If winning elections is predicated on having the strongest understanding of your constituents’ hearts and minds, then so too is a successful distribution strategy when it comes to your intermediaries and clients.  As the 2nd July federal election post-mortem continues to dominate news cycles, what is clear is that this is precisely where things have unraveled for some of our politicians and punditry alike.  Election aside, is it time for a review of your approach to understanding the hearts and minds of your customers and prospects?

Segmentation – the ability to carve up a diverse population into clearly defined subsets that exhibit homogenous characteristics, behaviors, or needs within – is a vital tool for any goods or service provider to understand where they win business, why they win, who to target and how to win.  Done well, it improves the efficiency and success of distribution resources and marketing efforts, increasing their cut-through, and provides a finger-on-the-pulse of emerging trends and risks.  However, if done poorly, it can lead to a build-up of unprofitable relationships and lead strategic decision-making astray – from the composition and structure of your distribution teams to the products and services you develop.
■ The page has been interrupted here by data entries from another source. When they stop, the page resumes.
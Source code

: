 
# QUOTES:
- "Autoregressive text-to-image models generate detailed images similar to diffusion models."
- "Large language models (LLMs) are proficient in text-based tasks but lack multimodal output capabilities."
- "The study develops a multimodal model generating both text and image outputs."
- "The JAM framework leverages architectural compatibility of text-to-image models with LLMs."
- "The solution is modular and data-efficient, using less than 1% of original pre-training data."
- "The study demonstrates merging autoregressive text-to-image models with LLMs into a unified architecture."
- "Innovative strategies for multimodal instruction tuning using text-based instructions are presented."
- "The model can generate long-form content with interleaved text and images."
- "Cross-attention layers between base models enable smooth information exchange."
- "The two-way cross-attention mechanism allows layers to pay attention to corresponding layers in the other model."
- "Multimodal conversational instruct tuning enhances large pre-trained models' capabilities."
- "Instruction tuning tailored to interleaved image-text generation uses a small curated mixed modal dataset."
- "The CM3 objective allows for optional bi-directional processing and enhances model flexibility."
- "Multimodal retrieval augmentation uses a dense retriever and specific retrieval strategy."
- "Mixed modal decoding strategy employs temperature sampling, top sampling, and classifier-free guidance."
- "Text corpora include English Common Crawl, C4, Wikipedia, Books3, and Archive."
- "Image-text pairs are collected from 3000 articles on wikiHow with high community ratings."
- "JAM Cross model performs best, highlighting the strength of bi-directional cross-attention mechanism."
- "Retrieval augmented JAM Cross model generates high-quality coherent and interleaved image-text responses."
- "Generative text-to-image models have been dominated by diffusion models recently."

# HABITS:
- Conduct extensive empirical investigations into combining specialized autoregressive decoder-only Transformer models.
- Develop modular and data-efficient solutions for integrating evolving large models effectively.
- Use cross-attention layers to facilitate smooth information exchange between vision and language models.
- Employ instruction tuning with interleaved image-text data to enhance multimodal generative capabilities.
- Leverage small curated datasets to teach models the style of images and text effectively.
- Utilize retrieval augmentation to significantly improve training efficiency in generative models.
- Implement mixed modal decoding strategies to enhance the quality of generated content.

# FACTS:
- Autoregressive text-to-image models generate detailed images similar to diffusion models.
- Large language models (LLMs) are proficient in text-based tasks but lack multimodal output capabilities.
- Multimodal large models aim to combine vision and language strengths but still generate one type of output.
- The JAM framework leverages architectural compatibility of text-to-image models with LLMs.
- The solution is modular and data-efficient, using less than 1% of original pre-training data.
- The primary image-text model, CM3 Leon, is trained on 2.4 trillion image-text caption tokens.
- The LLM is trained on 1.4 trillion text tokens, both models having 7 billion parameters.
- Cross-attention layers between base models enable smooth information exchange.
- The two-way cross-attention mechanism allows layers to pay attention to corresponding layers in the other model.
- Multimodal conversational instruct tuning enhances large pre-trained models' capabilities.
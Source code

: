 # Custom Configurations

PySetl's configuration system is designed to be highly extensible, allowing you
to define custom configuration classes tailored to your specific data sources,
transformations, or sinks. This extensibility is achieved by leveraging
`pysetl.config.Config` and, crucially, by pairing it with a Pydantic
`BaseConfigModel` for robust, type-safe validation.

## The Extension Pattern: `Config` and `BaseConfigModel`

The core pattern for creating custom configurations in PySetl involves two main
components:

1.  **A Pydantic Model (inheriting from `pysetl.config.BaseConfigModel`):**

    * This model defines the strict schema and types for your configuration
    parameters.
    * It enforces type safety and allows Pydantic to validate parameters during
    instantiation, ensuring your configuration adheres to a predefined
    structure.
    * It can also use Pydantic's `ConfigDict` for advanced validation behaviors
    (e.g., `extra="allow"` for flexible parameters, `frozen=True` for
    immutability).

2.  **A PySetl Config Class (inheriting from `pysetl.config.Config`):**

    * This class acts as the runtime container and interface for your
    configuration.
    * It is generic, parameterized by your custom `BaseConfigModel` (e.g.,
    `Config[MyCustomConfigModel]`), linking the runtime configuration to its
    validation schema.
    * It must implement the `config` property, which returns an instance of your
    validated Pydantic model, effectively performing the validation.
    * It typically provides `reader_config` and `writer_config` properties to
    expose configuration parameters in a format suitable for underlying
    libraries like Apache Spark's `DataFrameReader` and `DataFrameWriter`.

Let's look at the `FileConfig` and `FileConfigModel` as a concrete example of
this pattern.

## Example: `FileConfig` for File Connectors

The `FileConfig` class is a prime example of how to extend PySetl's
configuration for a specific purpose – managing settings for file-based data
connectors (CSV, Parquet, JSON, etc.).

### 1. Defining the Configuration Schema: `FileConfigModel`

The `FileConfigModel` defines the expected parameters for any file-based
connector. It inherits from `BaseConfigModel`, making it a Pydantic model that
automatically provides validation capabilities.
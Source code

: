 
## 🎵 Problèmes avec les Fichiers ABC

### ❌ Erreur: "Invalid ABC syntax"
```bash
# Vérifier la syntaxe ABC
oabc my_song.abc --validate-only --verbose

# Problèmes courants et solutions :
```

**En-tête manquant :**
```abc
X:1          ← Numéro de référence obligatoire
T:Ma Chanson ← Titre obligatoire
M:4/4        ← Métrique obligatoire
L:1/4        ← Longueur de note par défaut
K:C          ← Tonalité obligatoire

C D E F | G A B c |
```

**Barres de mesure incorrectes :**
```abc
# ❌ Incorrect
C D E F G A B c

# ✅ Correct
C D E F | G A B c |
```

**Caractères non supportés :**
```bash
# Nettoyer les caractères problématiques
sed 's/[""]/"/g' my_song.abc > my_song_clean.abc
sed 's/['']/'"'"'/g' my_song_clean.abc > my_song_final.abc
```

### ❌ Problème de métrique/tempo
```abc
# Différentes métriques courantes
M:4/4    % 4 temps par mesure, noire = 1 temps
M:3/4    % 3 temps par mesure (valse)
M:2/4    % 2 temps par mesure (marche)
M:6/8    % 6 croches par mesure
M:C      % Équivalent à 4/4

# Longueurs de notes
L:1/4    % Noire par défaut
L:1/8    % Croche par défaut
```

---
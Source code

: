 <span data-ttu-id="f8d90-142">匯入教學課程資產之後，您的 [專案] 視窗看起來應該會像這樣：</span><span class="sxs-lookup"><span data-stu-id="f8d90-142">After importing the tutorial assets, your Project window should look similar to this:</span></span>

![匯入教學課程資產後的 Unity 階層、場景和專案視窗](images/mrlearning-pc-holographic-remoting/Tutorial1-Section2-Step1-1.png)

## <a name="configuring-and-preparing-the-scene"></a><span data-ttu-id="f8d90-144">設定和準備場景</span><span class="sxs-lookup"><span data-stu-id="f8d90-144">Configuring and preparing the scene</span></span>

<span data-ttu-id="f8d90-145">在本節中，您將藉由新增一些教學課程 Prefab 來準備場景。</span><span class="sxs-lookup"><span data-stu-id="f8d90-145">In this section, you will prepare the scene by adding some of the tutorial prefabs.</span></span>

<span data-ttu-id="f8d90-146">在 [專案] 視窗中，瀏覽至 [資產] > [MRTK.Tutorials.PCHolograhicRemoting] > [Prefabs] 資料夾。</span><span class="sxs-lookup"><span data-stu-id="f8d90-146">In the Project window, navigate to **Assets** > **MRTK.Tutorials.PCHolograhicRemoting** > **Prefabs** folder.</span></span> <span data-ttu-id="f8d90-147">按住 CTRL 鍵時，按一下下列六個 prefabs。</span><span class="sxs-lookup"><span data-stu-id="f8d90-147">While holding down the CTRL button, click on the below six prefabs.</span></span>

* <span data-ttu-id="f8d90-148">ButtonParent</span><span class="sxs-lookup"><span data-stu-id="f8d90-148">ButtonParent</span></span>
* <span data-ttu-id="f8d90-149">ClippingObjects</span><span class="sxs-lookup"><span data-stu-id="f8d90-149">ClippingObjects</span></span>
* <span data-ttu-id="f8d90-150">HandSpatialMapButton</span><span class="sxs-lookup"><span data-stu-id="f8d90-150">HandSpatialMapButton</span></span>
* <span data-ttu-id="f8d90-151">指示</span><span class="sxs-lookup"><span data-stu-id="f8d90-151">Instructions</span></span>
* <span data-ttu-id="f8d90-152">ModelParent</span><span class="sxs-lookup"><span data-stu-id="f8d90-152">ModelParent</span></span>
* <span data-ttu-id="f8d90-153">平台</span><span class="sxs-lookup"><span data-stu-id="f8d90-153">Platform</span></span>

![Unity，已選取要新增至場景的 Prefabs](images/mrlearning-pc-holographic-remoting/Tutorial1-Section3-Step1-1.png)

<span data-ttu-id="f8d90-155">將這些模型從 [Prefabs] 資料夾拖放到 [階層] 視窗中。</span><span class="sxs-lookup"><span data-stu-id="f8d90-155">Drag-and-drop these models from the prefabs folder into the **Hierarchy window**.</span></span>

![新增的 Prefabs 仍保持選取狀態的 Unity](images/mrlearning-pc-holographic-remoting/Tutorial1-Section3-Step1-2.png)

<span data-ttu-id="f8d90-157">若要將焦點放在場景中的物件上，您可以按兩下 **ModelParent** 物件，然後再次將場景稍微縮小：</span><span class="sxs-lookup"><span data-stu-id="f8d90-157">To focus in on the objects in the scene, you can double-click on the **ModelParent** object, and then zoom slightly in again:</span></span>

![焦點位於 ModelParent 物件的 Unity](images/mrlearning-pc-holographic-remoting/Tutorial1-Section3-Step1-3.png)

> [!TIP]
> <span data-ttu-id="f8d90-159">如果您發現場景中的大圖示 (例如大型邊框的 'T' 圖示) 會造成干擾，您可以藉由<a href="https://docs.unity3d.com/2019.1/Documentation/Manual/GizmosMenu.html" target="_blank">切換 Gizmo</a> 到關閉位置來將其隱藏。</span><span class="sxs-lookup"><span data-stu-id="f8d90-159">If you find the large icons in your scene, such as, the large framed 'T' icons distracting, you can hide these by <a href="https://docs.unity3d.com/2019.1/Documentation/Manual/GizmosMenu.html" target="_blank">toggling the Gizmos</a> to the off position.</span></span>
As a simple illustration, take for example our finding in the Tria Retail Wealth Insights Programme on portfolio construction trends amongst non-salaried advisers in Australia.  In the chart below, the market average shows almost no change in advisers’ expected use of model portfolios over the next 3 years.

Getting segmentation right - chart

Digging only one level deeper however, by using a well-thought out segmentation model, it is clear that model portfolios are very much out of favor amongst advisers who have a greater focus on high net worth clients (those with >$1m investible assets), (15% expect to decrease usage).  As an asset manager, if my distribution model is geared towards targeting dealer group head offices for inclusion into their proprietary model portfolios, it is unlikely that I would attract strong flows from their practices focused on high net worth clients.  Now depending on my strategy and target market, this might be an acceptable choice, however, if I’ve positioned my product to attract high net worth investors, how successful is my distribution model likely to be?

Key to establishing the right distribution strategy and model comes back to being able to conduct effective segmentation, for which the availability of good data on your target market is critical.  Platform providers have traditionally enjoyed a data advantage given their roles as administrators.  But for asset managers, the same level of data is often not available because of their disintermediation from advisers, let alone investors.

In conversations with asset manager clients who distribute to retail investors, many recognise effective segmentation is essential, but are hamstrung by CRM systems that aren’t well maintained or utilised.   The end result is often a simple platinum/gold/silver segmentation approach based on strength or size of relationship, which may offer little insight on potential opportunities or threats.

To overcome this, a highly disciplined approach to CRM is necessary. For dividends to pay off in the long run, distribution teams must be willing to expend the effort now to consistently capture and refresh quality insights about their intermediaries and clients, be they existing or prospects, advocates or detractors alike. And then that invaluable data must be used to segment the market appropriately (more on that another week).

When executed well, segmentation can drive real value: it is so much easier to convince someone to vote 1 for your business when you’re confident what you provide is what they’re looking for.